The manager of the Capital Gearing Trust says many deflationary forces that helped bring inflation under control in the early 1980s are declining in power, or even being rolled back.

By Anthony Luzio,

Editor, Trustnet Magazine

Investors should prepare for “alarming crises” as central banks are forced to engage in “financial repression” to deal with the extraordinary levels of debt that have accumulated over the past 40 years, according to Peter Spiller, manager of the Capital Gearing Trust.

Spiller (pictured) took charge of the trust in 1982, when the world was exiting a high inflationary period much like the one we currently appear to be entering.

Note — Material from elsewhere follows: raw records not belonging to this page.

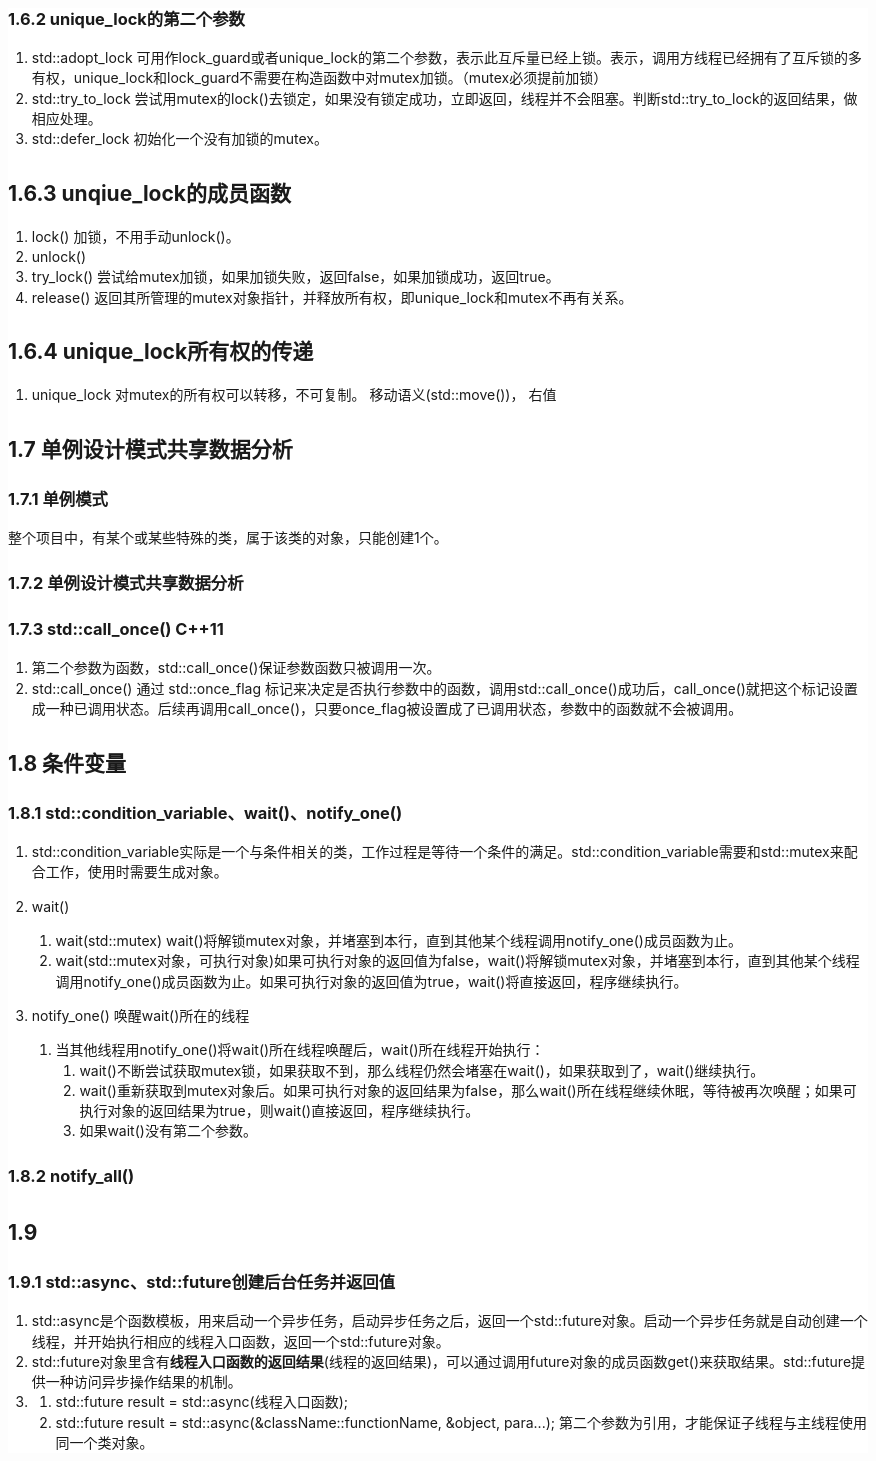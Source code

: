### 1.6.2 unique_lock的第二个参数
1. std::adopt_lock 可用作lock_guard或者unique_lock的第二个参数，表示此互斥量已经上锁。表示，调用方线程已经拥有了互斥锁的多有权，unique_lock和lock_guard不需要在构造函数中对mutex加锁。（mutex必须提前加锁）
2. std::try_to_lock 尝试用mutex的lock()去锁定，如果没有锁定成功，立即返回，线程并不会阻塞。判断std::try_to_lock的返回结果，做相应处理。
3. std::defer_lock 初始化一个没有加锁的mutex。

## 1.6.3 unqiue_lock的成员函数
1. lock() 加锁，不用手动unlock()。
2. unlock() 
3. try_lock() 尝试给mutex加锁，如果加锁失败，返回false，如果加锁成功，返回true。
4. release() 返回其所管理的mutex对象指针，并释放所有权，即unique_lock和mutex不再有关系。

## 1.6.4 unique_lock所有权的传递
1. unique_lock 对mutex的所有权可以转移，不可复制。 移动语义(std::move())， 右值


## 1.7 单例设计模式共享数据分析

### 1.7.1 单例模式
整个项目中，有某个或某些特殊的类，属于该类的对象，只能创建1个。

### 1.7.2 单例设计模式共享数据分析

### 1.7.3 std::call_once() C++11
1. 第二个参数为函数，std::call_once()保证参数函数只被调用一次。
2. std::call_once() 通过 std::once_flag 标记来决定是否执行参数中的函数，调用std::call_once()成功后，call_once()就把这个标记设置成一种已调用状态。后续再调用call_once()，只要once_flag被设置成了已调用状态，参数中的函数就不会被调用。 

## 1.8 条件变量
### 1.8.1 std::condition_variable、wait()、notify_one()
1. std::condition_variable实际是一个与条件相关的类，工作过程是等待一个条件的满足。std::condition_variable需要和std::mutex来配合工作，使用时需要生成对象。

2. wait() 
	1. wait(std::mutex) wait()将解锁mutex对象，并堵塞到本行，直到其他某个线程调用notify_one()成员函数为止。
	2. wait(std::mutex对象，可执行对象)如果可执行对象的返回值为false，wait()将解锁mutex对象，并堵塞到本行，直到其他某个线程调用notify_one()成员函数为止。如果可执行对象的返回值为true，wait()将直接返回，程序继续执行。

3. notify_one() 唤醒wait()所在的线程
	1. 当其他线程用notify_one()将wait()所在线程唤醒后，wait()所在线程开始执行：
		1. wait()不断尝试获取mutex锁，如果获取不到，那么线程仍然会堵塞在wait()，如果获取到了，wait()继续执行。
		2. wait()重新获取到mutex对象后。如果可执行对象的返回结果为false，那么wait()所在线程继续休眠，等待被再次唤醒；如果可执行对象的返回结果为true，则wait()直接返回，程序继续执行。
		3. 如果wait()没有第二个参数。

### 1.8.2 notify_all()

## 1.9 
### 1.9.1 **std::async、std::future创建后台任务并返回值**
1. std::async是个函数模板，用来启动一个异步任务，启动异步任务之后，返回一个std::future对象。启动一个异步任务就是自动创建一个线程，并开始执行相应的线程入口函数，返回一个std::future对象。
2. std::future对象里含有**线程入口函数的返回结果**(线程的返回结果)，可以通过调用future对象的成员函数get()来获取结果。std::future提供一种访问异步操作结果的机制。
3. 
	1. std::future<Type> result = std::async(线程入口函数);
	2. std::future<Type> result = std::async(&className::functionName, &object, para...); 第二个参数为引用，才能保证子线程与主线程使用同一个类对象。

Back then, chair of the Federal Reserve Paul Volcker was credited with bringing the runaway inflation that characterised the 1970s back under control by aggressively raising interest rates.

Other deflationary forces that emerged in the early 1980s also played a significant role, but Spiller said many of these are declining in power, or even being rolled back.

“Disinflation was given a major boost when China’s change of policy and the liberation from communist rule of eastern Europe just about doubled the number of workers in the capitalist world,” the manager explained.

“Demographics helped too, with the growing working-age population in the West boosted by the increasing participation and improving opportunity for women. Technology, always at the heart of productivity gains, made a particular contribution in easing price discovery through the internet.”

The combination of these factors helped push bond yields down over the next 40 years, creating a powerful tailwind for the majority of investments.

Performance of index over 40yrs

 

Source: FE Analytics

Spiller added the deflationary impact of globalisation was so powerful over this time that central banks could send nominal bond yields into negative territory without causing excessive inflation.

Yet the manager pointed out that globalisation is now moving into reverse, fuelled by concerns over the direction in which Russia and China appear to be heading.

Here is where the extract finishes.